The problem with the real case is that we lose diagonalizability. The spectral decomposition (maybe a misnomer) of a real normal matrix produces not a diagonal but a block-diagonal matrix with the real eigenvalues on the diagonal and 2-by-2 blocks of the form $$ \begin{pmatrix}a&b \\ -b&a\end{pmatrix}, $$ corresponding to eigenvalue pairs of $a\pm ib$. So we would like to make sense of $f$ applied to such a matrix, but on that point I'm lost. No matter what I think of, it would boil down to defining $f$ on the complex eigenvalues as well. If $f$ is a polynomial, we can of course just apply $f$ directly to the blocks, but that doesn't seem very interesting.
So, is there really anything more to say?
According to Qiaochu Yuan in the comments, we do indeed need $f$ to have complex numbers in the domain. In other words, there really doesn’t seem to be anything special we can salvage in the real case. Thus, I’ll resolve the question with this answer in the negative, so to speak. Anyone is welcome to add other points of view of course.

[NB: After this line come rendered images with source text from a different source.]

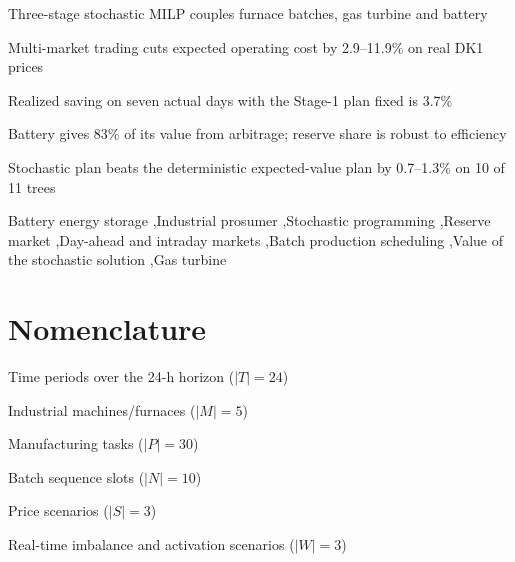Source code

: \documentclass[5p,times,twocolumn]{elsarticle}
\newenvironment{nomlist}{%
  \begingroup\footnotesize
  \list{}{%
    \setlength{\labelwidth}{0.27\columnwidth}%
    \setlength{\labelsep}{4pt}%
    \setlength{\leftmargin}{\dimexpr\labelwidth+\labelsep\relax}%
    \setlength{\itemsep}{0.5pt}\setlength{\parsep}{0pt}%
    \setlength{\topsep}{1pt}\setlength{\partopsep}{0pt}%
    \renewcommand{\makelabel}[1]{##1\hfil}}%
}{\endlist\endgroup}
\newcommand{\nomheading}[1]{%
  \Needspace{4\baselineskip}%
  \par\vspace{3pt}\noindent{\footnotesize\bfseries\itshape #1}\par\vspace{1pt}}
\newcommand{\nomitem}[2]{\item[#1] #2}
\begin{document}
\begin{frontmatter}
\begin{highlights}
\item Three-stage stochastic MILP couples furnace batches, gas turbine and battery
\item Multi-market trading cuts expected operating cost by 2.9--11.9\% on real DK1 prices
\item Realized saving on seven actual days with the Stage-1 plan fixed is 3.7\%
\item Battery gives 83\% of its value from arbitrage; reserve share is robust to efficiency
\item Stochastic plan beats the deterministic expected-value plan by 0.7--1.3\% on 10 of 11 trees
\end{highlights}

\begin{keyword}
Battery energy storage \sep Industrial prosumer \sep Stochastic programming \sep Reserve market \sep Day-ahead and intraday markets \sep Batch production scheduling \sep Value of the stochastic solution \sep Gas turbine
\end{keyword}

\end{frontmatter}


\section*{Nomenclature}

\nomheading{Sets and indices}
\begin{nomlist}
\nomitem{$t\in T$}{Time periods over the 24-h horizon ($|T|=24$)}
\nomitem{$m\in M$}{Industrial machines/furnaces ($|M|=5$)}
\nomitem{$p\in P$}{Manufacturing tasks ($|P|=30$)}
\nomitem{$n\in N$}{Batch sequence slots ($|N|=10$)}
\nomitem{$s\in S$}{Price scenarios ($|S|=3$)}
\nomitem{$w\in W$}{Real-time imbalance and activation scenarios ($|W|=3$)}
\end{nomlist}
\end{document}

As for the intention by Halmos behind the exercise, I then suspect that he just wants the student to explore and find this dead end, and so they’ll think about why we need the complex domain. I guess.
EDIT:
A natural question that we can still ask is which functions $f$ have the property that $f(A)$ is real for any real normal transformation $A$. A necessary and sufficient condition is that $f$ commutes with conjugation, i.e. $f(\bar z) = \overline {f(z)}$. Or we could say that $f$ maps conjugate pairs to conjugate pairs.
Why? The problem reduces to two cases: $A=(a)$ and $A=\begin{pmatrix}a&b\\-b&a\end{pmatrix}$. From here it's really a straightforward matrix calculation. Conceptually though, sufficiency is in particular due to the fact that the eigenspaces of $\begin{pmatrix}a&b\\-b&a\end{pmatrix}$ do not depend on $a$ and $b$ (they are generated by $\binom1{\pm i}$).